Portia has crafted a visual language that challenges anyone who attempts to unlock its meaning.
“Even if you tried to translate it, you’d be like, what the fuck?” she laughs.
During Portia’s second year, a visit to a Frida Kahlo exhibition sparked a fascination with symbols and their hidden meanings. Portia describes her art at the time as cartoonish and doodle-y, until a classmate pointed out that her doodles resembled a secret language.
This observation sparked inspiration.
“I was very into hieroglyphics as a kid, so a lot of my inspiration comes from that.”
As she began to refine her symbols, she created two distinct alphabets. Portia says this pushed her art further into abstract realms where meaning is intentionally obscured.
“There are two versions — one’s based on memories and personal interpretations, and the other is inspired by technology, like something inside a motherboard.”
At the beginning, she used Dada poetry techniques to construct random, nonsensical sentences. Only recently has she begun hiding secrets instead.
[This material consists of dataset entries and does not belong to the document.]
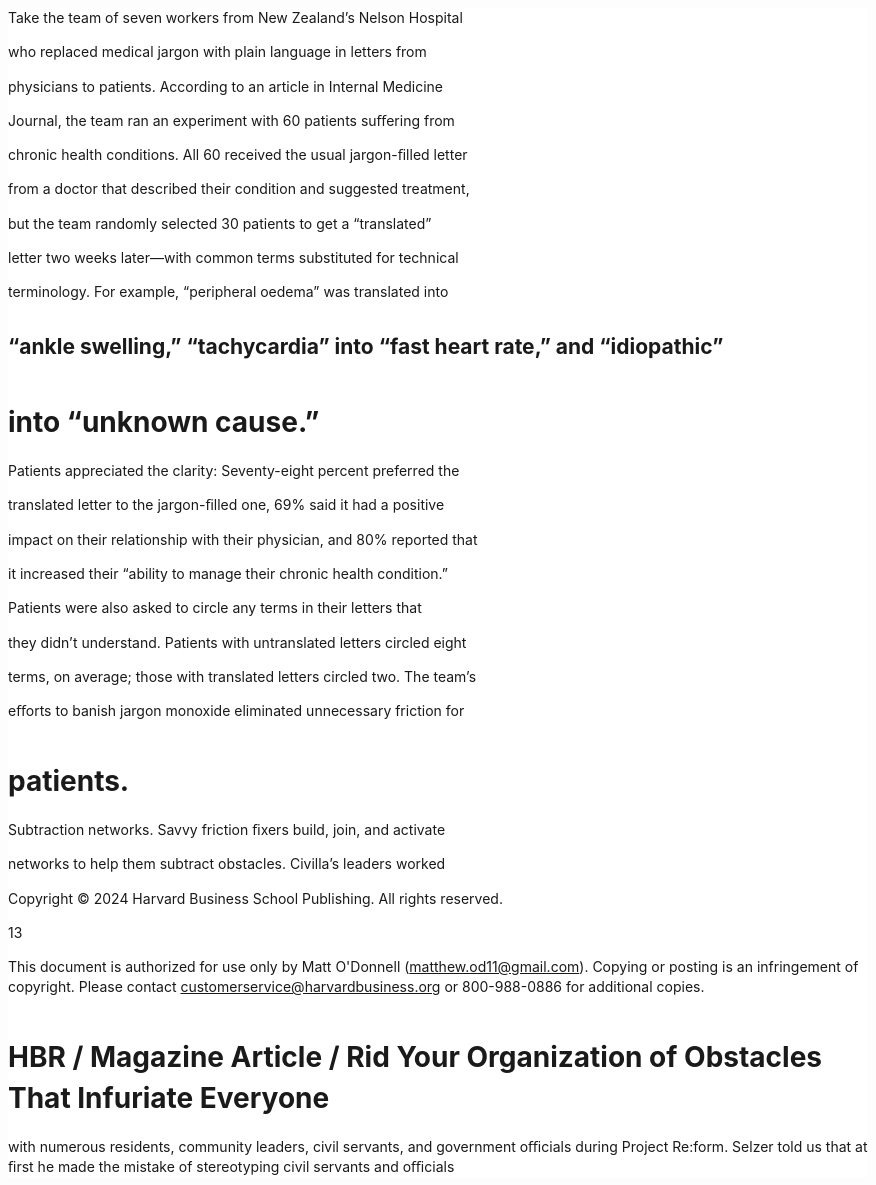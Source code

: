 Take the team of seven workers from New Zealand’s Nelson Hospital

who replaced medical jargon with plain language in letters from

physicians to patients. According to an article in Internal Medicine

Journal, the team ran an experiment with 60 patients suﬀering from

chronic health conditions. All 60 received the usual jargon-ﬁlled letter

from a doctor that described their condition and suggested treatment,

but the team randomly selected 30 patients to get a “translated”

letter two weeks later—with common terms substituted for technical

terminology. For example, “peripheral oedema” was translated into

## “ankle swelling,” “tachycardia” into “fast heart rate,” and “idiopathic”

# into “unknown cause.”

Patients appreciated the clarity: Seventy-eight percent preferred the

translated letter to the jargon-ﬁlled one, 69% said it had a positive

impact on their relationship with their physician, and 80% reported that

it increased their “ability to manage their chronic health condition.”

Patients were also asked to circle any terms in their letters that

they didn’t understand. Patients with untranslated letters circled eight

terms, on average; those with translated letters circled two. The team’s

eﬀorts to banish jargon monoxide eliminated unnecessary friction for

# patients.

Subtraction networks. Savvy friction ﬁxers build, join, and activate

networks to help them subtract obstacles. Civilla’s leaders worked

Copyright © 2024 Harvard Business School Publishing. All rights reserved.

13

This document is authorized for use only by Matt O'Donnell (matthew.od11@gmail.com). Copying or posting is an infringement of copyright. Please contact customerservice@harvardbusiness.org or 800-988-0886 for additional copies.

# HBR / Magazine Article / Rid Your Organization of Obstacles That Infuriate Everyone

with numerous residents, community leaders, civil servants, and government oﬃcials during Project Re:form. Selzer told us that at ﬁrst he made the mistake of stereotyping civil servants and oﬃcials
While Portia admits that there’s a possibility of decoding her symbols there’s no way to connect any secret to its author. So, the secrets stay hidden, wrapped in Portia’s labyrinth of symbols, a vault of unspoken thoughts she alone understands.
With the artistic influences of Keith Haring’s bold lines and Jean-Michel Basquiat’s raw, expressive energy, Portia has created a new and unique meaning to art. Inviting confusion and curiosity, Portia sets a challenge for her audiences.
“I want people to feel confused.”
While she’s dropped hints through her titles, none have cracked the code. “Some have tried, but they haven’t gotten very far.”
With her graduation coming closer and closer, Portia plans to continue exploring the ways she can create tension between secrecy and exposure in her work.
“I want to do more exhibitions next year,” she says, hoping to share her cryptic creations with a wider audience.
Currently, her focus is set on her maximalist-themed exhibition at DYED Galleries opening on the 25th of September. Here, her love for colour, texture, and complexity will be on full display.
In a world often obsessed with clarity and explanation, Portia’s pieces stand defiantly secretive and unique.
In the years to come when scientists spend their days decoding her invented alphabet, her work will continue to invite audiences into a maze of meaning and mystery where they may never reach the centre.
And that’s exactly how she likes it.